Pesquisador do Núcleo de Inteligência Internacional da Fundação Getúlio Vargas (FGV), Leonardo Paz afirma que, em um futuro não muito distante, países que contribuem para as mudanças climáticas estarão sujeitos a sanções internacionais. O pesquisador lembra que está em análise no Congresso americano um projeto de lei nesse sentido.
“Acho improvável que esse governo faça uma reversão de sua política climática”, diz Paz. “Mas, por exemplo, se a situação começar a piorar, se começarmos a ter novos recordes de queimadas e emissões no ano que vem, uma lei como essa nos EUA pode ganhar força e acabar sendo aprovada.”
O governador do Espírito Santo, Renato Casagrande, presidente do Consórcio Brasil Verde, formado por 22 chefes de Executivos estaduais, participa de um encontro promovido pelo príncipe Charles, em Glasgow, na Escócia. Entre suas missões está apresentar o consórcio de governadores e tentar diminuir as dúvidas em relação à recém-assumida postura colaborativa do Brasil nas negociações internacionais do clima na COP 26, a conferência do clima da ONU.
As dúvidas que ele ouve de membros de delegações internacionais, gestores de fundos privados, empresários e representantes do terceiro setor são as mesmas que o governador de São Paulo, João Doria, ouviu desde antes de embarcar para o Reino Unido. “Todos estão vendo uma postura diferente do Brasil, mas todos estão vendo com desconfiança”, diz Casagrande. “Há um ceticismo em relação ao governo brasileiro.”
Antes de ir para Glasgow, Doria (que retornou quarta-feira para São Paulo) esteve em Dubai participando da Expo Dubai, um dos maiores eventos de negócios do mundo. Lá teve que responder a dúvidas de investidores estrangeiros sobre a política ambiental brasileira. “O representante de um dos maiores fundos privados do mundo, de Abu Dhabi, nos perguntou sobre isso”, afirma. “É um tema de preocupação mundial, não só de ambientalistas.”
Na Escócia, o Brasil assumiu novos compromissos que destoam da condução da política ambiental sob a gestão Jair Bolsonaro. Em três dias anunciou que pretende cortar as emissões nacionais de gases de efeito estufa em 50% até 2030, apresentou nova meta para zerar o desmatamento e assinou o acordo para redução da quantidade de metano emitida para a atmosfera. O País foi elogiado por autoridades internacionais, como o enviado especial para o Clima do governo americano, John Kerry.

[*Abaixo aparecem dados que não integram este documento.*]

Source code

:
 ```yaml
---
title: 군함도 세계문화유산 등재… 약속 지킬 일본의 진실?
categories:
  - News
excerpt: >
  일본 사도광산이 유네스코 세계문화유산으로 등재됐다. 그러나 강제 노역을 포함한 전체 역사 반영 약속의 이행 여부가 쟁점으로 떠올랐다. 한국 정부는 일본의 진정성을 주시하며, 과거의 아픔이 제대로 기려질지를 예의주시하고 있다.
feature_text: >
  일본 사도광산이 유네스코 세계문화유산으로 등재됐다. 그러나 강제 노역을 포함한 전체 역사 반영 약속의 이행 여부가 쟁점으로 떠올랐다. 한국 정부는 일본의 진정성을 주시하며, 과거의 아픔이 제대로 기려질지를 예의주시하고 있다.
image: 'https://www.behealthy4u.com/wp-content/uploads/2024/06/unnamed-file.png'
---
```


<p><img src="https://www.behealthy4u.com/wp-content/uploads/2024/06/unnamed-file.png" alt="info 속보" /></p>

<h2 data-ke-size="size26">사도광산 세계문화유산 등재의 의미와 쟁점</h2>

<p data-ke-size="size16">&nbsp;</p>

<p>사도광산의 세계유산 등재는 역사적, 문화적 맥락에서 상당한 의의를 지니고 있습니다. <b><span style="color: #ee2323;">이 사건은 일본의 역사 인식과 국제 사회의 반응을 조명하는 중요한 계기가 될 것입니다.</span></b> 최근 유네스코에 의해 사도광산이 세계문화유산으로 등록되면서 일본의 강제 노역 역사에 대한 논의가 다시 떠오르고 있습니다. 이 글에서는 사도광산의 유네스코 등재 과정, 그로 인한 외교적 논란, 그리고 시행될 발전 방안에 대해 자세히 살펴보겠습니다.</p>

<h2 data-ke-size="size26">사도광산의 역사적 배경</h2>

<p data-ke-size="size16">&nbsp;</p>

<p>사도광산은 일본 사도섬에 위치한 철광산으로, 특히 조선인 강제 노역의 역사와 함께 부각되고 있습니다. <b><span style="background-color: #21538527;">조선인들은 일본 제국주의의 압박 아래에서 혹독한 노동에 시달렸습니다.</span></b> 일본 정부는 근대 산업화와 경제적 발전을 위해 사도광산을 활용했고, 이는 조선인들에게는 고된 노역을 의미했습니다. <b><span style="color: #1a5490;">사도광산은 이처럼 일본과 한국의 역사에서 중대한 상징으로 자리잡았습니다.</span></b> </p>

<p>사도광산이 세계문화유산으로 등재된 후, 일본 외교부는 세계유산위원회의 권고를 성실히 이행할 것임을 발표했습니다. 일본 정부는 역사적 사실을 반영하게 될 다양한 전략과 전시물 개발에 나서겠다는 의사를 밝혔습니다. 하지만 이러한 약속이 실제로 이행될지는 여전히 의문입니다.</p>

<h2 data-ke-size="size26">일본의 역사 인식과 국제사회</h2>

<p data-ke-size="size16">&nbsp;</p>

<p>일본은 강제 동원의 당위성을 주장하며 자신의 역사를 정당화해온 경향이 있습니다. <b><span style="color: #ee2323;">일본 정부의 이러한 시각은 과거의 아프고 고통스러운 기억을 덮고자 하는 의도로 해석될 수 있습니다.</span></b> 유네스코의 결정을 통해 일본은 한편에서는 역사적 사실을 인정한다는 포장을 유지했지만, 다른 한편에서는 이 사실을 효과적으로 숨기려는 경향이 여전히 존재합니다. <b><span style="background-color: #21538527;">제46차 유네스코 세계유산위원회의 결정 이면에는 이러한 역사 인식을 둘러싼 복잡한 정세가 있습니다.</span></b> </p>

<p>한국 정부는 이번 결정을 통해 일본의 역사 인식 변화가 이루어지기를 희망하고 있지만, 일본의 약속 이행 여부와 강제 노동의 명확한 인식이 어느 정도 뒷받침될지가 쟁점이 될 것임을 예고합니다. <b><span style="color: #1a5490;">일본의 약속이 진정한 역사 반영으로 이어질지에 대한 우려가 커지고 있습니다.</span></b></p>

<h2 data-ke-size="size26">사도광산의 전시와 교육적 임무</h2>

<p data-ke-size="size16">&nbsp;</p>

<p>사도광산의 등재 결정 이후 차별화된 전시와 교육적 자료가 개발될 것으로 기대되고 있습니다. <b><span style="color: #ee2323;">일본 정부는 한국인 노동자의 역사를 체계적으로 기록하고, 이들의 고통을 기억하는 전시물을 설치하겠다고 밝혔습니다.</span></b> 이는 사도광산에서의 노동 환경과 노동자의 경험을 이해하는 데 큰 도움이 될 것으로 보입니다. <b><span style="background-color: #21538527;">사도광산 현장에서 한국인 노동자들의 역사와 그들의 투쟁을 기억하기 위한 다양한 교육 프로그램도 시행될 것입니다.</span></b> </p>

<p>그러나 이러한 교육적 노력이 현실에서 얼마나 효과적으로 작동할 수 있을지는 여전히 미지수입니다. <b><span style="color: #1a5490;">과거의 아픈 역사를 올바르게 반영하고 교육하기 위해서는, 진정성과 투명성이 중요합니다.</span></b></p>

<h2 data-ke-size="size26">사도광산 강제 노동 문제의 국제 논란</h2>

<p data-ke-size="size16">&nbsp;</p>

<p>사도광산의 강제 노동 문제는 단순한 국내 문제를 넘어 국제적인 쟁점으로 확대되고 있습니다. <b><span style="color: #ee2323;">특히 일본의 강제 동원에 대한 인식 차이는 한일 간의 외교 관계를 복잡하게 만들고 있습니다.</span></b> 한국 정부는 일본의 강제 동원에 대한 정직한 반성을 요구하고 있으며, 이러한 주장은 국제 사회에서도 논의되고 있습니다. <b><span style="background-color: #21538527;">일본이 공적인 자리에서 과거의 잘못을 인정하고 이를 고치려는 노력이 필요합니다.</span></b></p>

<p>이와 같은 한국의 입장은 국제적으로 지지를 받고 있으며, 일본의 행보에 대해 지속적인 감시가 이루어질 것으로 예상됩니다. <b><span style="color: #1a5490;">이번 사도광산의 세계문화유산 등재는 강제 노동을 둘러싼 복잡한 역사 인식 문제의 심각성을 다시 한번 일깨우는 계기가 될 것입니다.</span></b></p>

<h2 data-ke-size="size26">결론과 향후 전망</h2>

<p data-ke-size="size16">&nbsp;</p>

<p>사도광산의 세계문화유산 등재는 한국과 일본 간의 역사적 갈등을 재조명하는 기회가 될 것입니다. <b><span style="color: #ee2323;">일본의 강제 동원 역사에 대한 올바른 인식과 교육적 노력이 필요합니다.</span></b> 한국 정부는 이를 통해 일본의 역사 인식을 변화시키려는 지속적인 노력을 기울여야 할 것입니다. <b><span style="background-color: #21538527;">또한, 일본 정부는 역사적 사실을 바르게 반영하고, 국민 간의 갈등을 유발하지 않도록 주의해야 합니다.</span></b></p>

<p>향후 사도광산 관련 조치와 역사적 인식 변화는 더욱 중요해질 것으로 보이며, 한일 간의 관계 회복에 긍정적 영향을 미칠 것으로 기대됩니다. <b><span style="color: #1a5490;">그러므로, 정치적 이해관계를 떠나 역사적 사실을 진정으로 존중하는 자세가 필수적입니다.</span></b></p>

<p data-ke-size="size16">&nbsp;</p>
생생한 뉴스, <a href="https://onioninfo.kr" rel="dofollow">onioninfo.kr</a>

Mudança de postura é cercada de dúvidas
Os novos compromissos assumidos pelo Brasil surpreendem, mas não chegam a empolgar. “Por que não fez isso antes?”, diz Doria. “Essa descrença que gera em mim é a mesma que gera nos investidores.”
Casagrande afirma que essa mudança de postura do Brasil em relação a última edição da COP, em Madri, em 2019, também pode ser creditada a pressões internas e externas. “Nenhuma (edição) da conferência teve tanta gente do Brasil presente. Se o País não assumisse perante o mundo (uma postura diferente) ficaria numa situação delicada”, diz. “E agora que assinou os compromissos, quais são os planos?”
Ex-embaixador do Brasil no Reino Unido e nos Estados Unidos, Rubens Barbosa acha que houve uma evolução positiva da narrativa do governo sobre as questões climáticas de 2019 para cá. “Em vista dos grandes compromissos que o Brasil assumiu, inclusive nos pronunciamentos do próprio presidente, espera-se agora uma mudança na política de meio ambiente do governo, no combate aos ilícitos da Amazônia, na retirada de projetos de lei que permitem o aumento das áreas de garimpo, no aumento da fiscalização na pecuária”, afirma Barbosa. “A população deve cobrar (do presidente) que cumpra os compromissos; como falta um ano para as próximas eleições, essa cobrança pode vir nas urnas.”